_Exercise_
The exercise asks you to copy every line below in which "files" appears.

_Dataset_

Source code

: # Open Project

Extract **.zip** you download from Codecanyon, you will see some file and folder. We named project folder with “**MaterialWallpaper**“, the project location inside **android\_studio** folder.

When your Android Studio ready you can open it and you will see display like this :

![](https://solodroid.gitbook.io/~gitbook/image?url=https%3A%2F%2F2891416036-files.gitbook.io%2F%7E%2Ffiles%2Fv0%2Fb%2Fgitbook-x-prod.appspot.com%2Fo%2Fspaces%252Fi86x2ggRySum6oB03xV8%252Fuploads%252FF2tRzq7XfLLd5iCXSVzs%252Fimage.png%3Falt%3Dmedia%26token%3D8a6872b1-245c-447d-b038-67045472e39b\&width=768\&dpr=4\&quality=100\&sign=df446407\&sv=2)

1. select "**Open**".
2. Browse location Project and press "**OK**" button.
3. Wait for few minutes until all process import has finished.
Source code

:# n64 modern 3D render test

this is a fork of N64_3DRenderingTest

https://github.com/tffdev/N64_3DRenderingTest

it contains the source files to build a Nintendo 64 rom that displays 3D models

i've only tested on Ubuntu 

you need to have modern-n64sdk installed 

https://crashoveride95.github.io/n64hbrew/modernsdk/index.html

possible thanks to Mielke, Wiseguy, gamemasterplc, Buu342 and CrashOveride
==
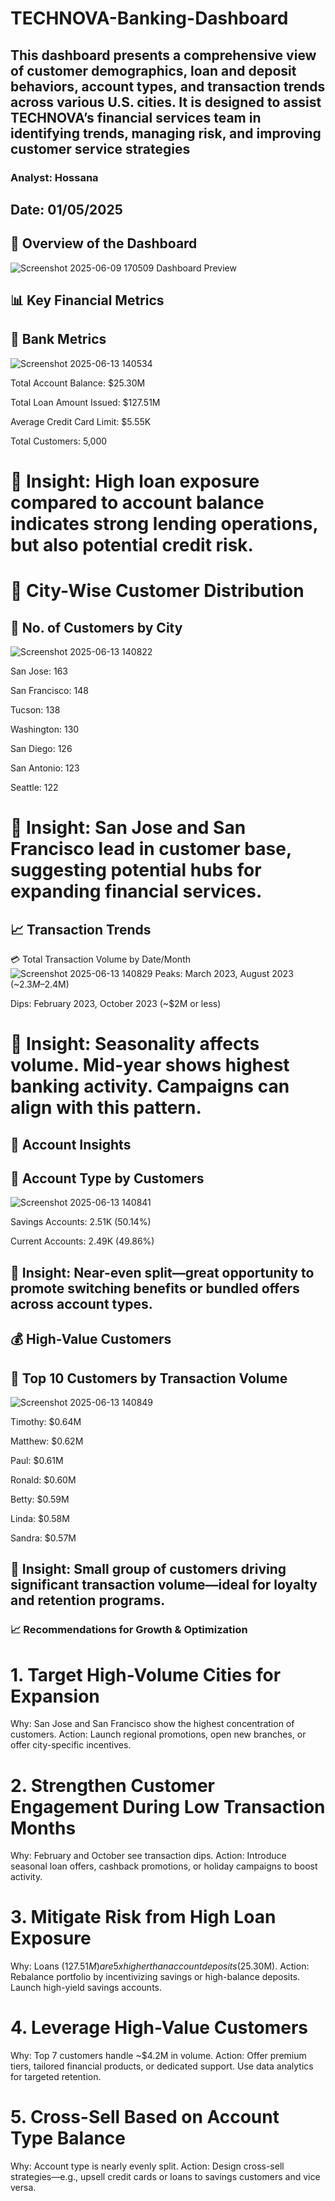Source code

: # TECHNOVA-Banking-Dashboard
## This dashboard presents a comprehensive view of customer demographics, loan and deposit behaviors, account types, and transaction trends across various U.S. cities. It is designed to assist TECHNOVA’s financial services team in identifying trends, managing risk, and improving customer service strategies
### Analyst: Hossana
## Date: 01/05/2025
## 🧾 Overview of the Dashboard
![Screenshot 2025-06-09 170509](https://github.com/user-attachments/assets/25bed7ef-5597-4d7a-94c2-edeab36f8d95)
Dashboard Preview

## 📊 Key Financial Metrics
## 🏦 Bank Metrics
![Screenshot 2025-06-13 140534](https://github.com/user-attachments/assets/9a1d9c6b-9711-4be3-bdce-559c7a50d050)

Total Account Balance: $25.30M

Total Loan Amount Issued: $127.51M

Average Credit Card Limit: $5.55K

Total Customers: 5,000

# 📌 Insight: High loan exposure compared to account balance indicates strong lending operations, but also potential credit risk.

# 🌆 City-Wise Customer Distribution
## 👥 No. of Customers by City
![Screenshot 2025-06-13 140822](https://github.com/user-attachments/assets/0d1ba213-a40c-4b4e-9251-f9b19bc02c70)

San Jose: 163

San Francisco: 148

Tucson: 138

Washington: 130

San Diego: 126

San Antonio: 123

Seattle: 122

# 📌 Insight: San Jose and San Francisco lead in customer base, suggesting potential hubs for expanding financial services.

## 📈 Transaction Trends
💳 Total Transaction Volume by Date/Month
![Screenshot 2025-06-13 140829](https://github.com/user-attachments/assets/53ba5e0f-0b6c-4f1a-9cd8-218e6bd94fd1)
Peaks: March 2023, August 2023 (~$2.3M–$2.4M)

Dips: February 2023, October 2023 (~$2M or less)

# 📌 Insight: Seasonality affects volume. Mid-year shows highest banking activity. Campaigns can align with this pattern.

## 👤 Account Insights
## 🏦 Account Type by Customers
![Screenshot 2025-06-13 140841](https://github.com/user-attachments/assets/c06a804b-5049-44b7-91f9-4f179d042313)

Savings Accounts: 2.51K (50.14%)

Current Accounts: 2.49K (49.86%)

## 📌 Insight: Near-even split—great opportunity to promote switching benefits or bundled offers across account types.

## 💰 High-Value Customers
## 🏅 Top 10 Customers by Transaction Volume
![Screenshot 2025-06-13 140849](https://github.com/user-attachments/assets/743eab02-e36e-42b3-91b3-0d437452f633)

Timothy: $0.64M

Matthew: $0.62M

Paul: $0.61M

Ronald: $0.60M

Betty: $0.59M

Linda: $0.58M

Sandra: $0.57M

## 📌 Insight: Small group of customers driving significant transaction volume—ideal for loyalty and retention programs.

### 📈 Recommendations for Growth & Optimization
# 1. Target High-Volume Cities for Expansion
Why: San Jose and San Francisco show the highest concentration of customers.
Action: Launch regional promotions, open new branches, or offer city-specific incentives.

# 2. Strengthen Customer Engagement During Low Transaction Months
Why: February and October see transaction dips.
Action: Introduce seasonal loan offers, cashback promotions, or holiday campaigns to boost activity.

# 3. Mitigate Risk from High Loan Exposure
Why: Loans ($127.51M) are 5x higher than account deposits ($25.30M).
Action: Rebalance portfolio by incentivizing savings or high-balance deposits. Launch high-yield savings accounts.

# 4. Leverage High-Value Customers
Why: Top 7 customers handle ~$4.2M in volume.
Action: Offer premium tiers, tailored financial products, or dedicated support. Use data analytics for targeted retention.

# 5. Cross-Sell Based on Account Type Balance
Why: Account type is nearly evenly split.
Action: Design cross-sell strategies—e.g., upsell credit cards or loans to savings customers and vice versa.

_Exercise result_
![](https://solodroid.gitbook.io/~gitbook/image?url=https%3A%2F%2F2891416036-files.gitbook.io%2F%7E%2Ffiles%2Fv0%2Fb%2Fgitbook-x-prod.appspot.com%2Fo%2Fspaces%252Fi86x2ggRySum6oB03xV8%252Fuploads%252FF2tRzq7XfLLd5iCXSVzs%252Fimage.png%3Falt%3Dmedia%26token%3D8a6872b1-245c-447d-b038-67045472e39b\&width=768\&dpr=4\&quality=100\&sign=df446407\&sv=2)
it contains the source files to build a Nintendo 64 rom that displays 3D models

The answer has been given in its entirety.